The attorney general's staff now is assisting in 15 such cases. "The number continues to grow almost weekly," Wilkinson said in remarks prepared for a speech Tuesday in Cedar City and obtained Monday by the Deseret News.And, although it is unusual for his office to handle such matters, Wilkinson said he intends to continue doing so until local prosecutors become better trained.
"Hopefully the role we are currently playing in child abuse cases is a temporary one," he said.
County attorneys normally prosecute such crimes. But child sex abuse was not widely reported until this decade, and most county attorneys do not know how to handle the investigations, he said.
Wilkinson said the recent conviction of Lehi resident Allan Hadfield on nine counts of sexually abusing his two children has prompted a flood of similar cases.
"Since our involvement in the Utah County investigation, we have received requests from all over the state to help local prosecutors handle these very complex and unusual cases," he said.

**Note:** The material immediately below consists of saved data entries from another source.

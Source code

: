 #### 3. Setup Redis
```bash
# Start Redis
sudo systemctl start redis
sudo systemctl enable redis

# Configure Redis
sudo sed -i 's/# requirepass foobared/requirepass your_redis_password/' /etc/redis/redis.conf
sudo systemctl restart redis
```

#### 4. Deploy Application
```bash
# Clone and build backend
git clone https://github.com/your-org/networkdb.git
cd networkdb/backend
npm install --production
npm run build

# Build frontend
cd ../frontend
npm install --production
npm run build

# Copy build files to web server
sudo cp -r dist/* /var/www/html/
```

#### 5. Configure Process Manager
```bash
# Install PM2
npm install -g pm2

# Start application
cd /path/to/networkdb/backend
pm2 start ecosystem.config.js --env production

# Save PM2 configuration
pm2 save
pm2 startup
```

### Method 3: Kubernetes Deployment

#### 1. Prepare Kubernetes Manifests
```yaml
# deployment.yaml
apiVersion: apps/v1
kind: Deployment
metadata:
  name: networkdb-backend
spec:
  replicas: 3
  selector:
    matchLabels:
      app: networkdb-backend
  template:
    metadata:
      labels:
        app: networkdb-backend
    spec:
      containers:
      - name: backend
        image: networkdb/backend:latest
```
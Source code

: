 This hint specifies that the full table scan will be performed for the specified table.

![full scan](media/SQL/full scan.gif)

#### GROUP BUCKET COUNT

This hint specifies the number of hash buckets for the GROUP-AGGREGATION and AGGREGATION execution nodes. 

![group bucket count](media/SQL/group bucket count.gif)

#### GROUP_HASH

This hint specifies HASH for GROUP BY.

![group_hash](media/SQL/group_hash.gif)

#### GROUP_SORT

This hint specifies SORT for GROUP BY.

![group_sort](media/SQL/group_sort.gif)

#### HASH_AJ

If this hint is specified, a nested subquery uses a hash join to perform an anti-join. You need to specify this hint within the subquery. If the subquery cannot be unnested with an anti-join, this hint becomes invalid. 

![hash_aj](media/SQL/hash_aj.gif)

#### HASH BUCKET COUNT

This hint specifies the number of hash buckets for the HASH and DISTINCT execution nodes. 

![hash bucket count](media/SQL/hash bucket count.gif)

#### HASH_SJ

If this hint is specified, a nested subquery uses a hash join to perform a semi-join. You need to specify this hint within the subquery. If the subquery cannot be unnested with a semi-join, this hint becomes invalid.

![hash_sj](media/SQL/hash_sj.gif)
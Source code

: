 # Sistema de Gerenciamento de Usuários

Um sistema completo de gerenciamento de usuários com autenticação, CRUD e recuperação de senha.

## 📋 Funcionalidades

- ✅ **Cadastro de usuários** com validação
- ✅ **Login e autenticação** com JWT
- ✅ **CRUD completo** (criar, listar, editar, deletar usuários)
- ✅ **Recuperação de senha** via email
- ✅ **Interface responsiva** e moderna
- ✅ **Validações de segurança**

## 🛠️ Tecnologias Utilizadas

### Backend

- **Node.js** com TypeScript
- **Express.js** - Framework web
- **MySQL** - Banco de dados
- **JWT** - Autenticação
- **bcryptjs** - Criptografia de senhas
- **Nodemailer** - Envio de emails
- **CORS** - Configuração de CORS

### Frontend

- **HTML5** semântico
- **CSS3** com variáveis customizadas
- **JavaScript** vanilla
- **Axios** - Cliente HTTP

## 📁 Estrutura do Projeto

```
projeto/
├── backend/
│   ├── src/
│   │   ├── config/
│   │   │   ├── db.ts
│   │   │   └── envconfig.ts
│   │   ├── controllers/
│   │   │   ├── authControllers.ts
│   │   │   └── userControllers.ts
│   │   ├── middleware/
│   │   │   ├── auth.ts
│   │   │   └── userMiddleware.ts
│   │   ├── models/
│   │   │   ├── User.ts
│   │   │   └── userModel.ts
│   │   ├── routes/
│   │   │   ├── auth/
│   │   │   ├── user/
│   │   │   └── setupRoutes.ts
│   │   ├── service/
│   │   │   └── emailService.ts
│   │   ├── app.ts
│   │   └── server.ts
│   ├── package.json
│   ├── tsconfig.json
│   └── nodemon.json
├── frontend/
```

Most recently, the attorney general filed two cases in Grand County, one involving sexual abuse and other involving the abuse-related death of a 3-year-old. More charges also may be filed in the Lehi case.
Wilkinson said his staff, particularly Assistant Attorney General Rob Parrish, has spent the past five years studying how to handle such cases and instructing law enforcement officers, prosecutors, social workers, educators and others how to handle the problem.
"Although my office rarely will substitute its judgment for that of a local prosecutor, in the area of child abuse if a clear miscarriage of justice would result otherwise, I feel we must take such action," he said.
But the crimes are becoming a burden for his staff. Wilkinson hinted he would like state lawmakers to grant more money so his office can devote more time to investigating child sex abuse.
"I have only three full-time prosecutors in my office and only one of them is available for work on child abuse cases and has the expertise and experience in this area," he said. "It is rapidly becoming a full-time job for him, although his primary assignment is to prosecute economic crime cases."
Although reports of child sex abuse have risen more than 300 percent in Utah since the early 1980s, Wilkinson said, the crime is not necessarily more prevalent than in the past.
"When this problem was little known and all too easily ignored or dismissed, there was little reporting of the crime," he said, noting victims may now feel they have a better chance of being believed when they go to authorities.
The average abuser molests between 70 and 100 children before being caught, Wilkinson said.